[Data entries]
-=-=-

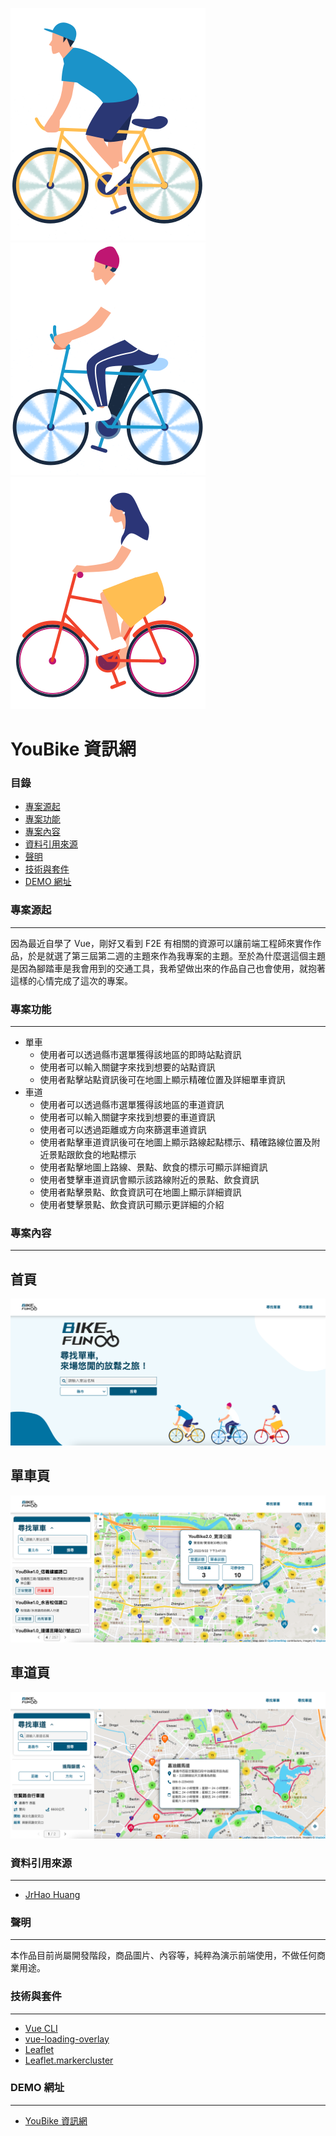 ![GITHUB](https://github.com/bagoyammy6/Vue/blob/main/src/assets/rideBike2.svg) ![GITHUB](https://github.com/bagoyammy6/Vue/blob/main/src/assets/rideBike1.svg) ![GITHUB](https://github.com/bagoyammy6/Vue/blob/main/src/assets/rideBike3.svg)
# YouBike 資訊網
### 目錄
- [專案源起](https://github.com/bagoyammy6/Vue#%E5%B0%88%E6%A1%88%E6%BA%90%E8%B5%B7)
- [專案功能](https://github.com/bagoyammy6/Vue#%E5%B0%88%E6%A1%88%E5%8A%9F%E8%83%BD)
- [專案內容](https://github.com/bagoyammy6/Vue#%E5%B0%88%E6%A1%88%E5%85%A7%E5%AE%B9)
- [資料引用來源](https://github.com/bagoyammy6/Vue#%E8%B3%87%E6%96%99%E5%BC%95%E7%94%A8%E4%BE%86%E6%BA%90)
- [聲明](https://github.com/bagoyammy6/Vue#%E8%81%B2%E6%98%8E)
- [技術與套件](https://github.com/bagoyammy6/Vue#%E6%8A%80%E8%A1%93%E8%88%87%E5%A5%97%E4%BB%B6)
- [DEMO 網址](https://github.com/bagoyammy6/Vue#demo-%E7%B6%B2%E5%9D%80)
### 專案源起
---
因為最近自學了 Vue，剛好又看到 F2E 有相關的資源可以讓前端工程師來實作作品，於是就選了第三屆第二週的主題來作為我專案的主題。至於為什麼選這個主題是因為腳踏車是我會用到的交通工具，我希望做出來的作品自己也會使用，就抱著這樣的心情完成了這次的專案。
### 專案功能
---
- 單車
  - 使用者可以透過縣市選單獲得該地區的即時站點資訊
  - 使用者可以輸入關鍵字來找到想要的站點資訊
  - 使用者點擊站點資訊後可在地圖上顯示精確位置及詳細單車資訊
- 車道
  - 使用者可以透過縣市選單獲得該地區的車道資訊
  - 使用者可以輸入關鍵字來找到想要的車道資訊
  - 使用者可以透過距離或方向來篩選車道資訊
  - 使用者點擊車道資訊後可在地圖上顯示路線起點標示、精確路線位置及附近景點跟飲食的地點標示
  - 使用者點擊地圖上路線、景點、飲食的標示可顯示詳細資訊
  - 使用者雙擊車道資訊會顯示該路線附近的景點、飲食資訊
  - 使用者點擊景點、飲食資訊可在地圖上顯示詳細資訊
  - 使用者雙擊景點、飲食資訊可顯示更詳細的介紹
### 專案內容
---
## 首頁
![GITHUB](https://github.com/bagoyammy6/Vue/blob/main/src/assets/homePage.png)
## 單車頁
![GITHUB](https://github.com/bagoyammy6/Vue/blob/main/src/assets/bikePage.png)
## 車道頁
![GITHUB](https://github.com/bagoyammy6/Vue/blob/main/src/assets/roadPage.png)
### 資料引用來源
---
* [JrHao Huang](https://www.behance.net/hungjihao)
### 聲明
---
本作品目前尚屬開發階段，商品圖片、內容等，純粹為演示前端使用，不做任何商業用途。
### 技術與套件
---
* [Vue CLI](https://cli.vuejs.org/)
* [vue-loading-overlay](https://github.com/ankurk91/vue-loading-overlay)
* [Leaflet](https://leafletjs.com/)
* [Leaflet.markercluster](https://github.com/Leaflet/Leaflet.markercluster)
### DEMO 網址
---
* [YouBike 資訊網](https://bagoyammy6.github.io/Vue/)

-=-=-

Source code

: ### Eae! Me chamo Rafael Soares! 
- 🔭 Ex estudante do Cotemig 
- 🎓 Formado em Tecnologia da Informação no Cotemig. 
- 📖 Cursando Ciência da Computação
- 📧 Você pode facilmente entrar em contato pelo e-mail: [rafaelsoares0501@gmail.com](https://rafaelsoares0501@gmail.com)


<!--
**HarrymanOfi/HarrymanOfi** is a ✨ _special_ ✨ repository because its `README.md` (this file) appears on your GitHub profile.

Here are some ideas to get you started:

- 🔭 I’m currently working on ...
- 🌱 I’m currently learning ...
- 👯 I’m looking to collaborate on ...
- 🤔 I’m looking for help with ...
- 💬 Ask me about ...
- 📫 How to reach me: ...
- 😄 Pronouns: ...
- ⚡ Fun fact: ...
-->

-=-=-

Check each line above for the string "looking" and copy the ones that have it.

→ **SOLUTION TO THIS EXERCISE**:
- 👯 I’m looking to collaborate on ...
- 🤔 I’m looking for help with ...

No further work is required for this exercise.